**What you should do:**
Verbatim reproduction of the entries is required; images must be omitted.

+++ Records supplied

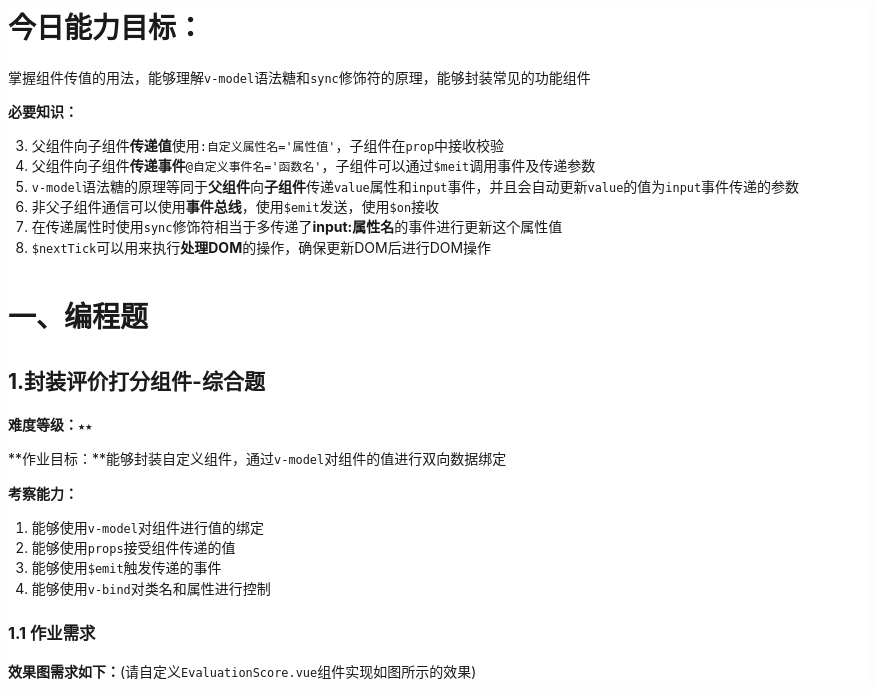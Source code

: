 # 今日能力目标：

掌握组件传值的用法，能够理解`v-model`语法糖和`sync`修饰符的原理，能够封装常见的功能组件

**必要知识：**

3. 父组件向子组件**传递值**使用`:自定义属性名='属性值'`，子组件在`prop`中接收校验
4. 父组件向子组件**传递事件**`@自定义事件名='函数名'`，子组件可以通过`$meit`调用事件及传递参数
4. `v-model`语法糖的原理等同于**父组件**向**子组件**传递`value`属性和`input`事件，并且会自动更新`value`的值为`input`事件传递的参数
4. 非父子组件通信可以使用**事件总线**，使用`$emit`发送，使用`$on`接收
4. 在传递属性时使用`sync`修饰符相当于多传递了**input:属性名**的事件进行更新这个属性值
4. `$nextTick`可以用来执行**处理DOM**的操作，确保更新DOM后进行DOM操作

# 一、编程题

## 1.封装评价打分组件-综合题

**难度等级：**`★★`

**作业目标：**能够封装自定义组件，通过`v-model`对组件的值进行双向数据绑定

**考察能力：**

1. 能够使用`v-model`对组件进行值的绑定
1. 能够使用`props`接受组件传递的值
1. 能够使用`$emit`触发传递的事件
1. 能够使用`v-bind`对类名和属性进行控制

### 1.1 作业需求

**效果图需求如下：**(请自定义`EvaluationScore.vue`组件实现如图所示的效果)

++++++

**Answer to the exercise:**
Source code

: # 今日能力目标：

掌握组件传值的用法，能够理解`v-model`语法糖和`sync`修饰符的原理，能够封装常见的功能组件

**必要知识：**

3. 父组件向子组件**传递值**使用`:自定义属性名='属性值'`，子组件在`prop`中接收校验
4. 父组件向子组件**传递事件**`@自定义事件名='函数名'`，子组件可以通过`$meit`调用事件及传递参数
4. `v-model`语法糖的原理等同于**父组件**向**子组件**传递`value`属性和`input`事件，并且会自动更新`value`的值为`input`事件传递的参数
4. 非父子组件通信可以使用**事件总线**，使用`$emit`发送，使用`$on`接收
4. 在传递属性时使用`sync`修饰符相当于多传递了**input:属性名**的事件进行更新这个属性值
4. `$nextTick`可以用来执行**处理DOM**的操作，确保更新DOM后进行DOM操作

# 一、编程题

## 1.封装评价打分组件-综合题

**难度等级：**`★★`

**作业目标：**能够封装自定义组件，通过`v-model`对组件的值进行双向数据绑定

**考察能力：**

1. 能够使用`v-model`对组件进行值的绑定
1. 能够使用`props`接受组件传递的值
1. 能够使用`$emit`触发传递的事件
1. 能够使用`v-bind`对类名和属性进行控制

### 1.1 作业需求

**效果图需求如下：**(请自定义`EvaluationScore.vue`组件实现如图所示的效果)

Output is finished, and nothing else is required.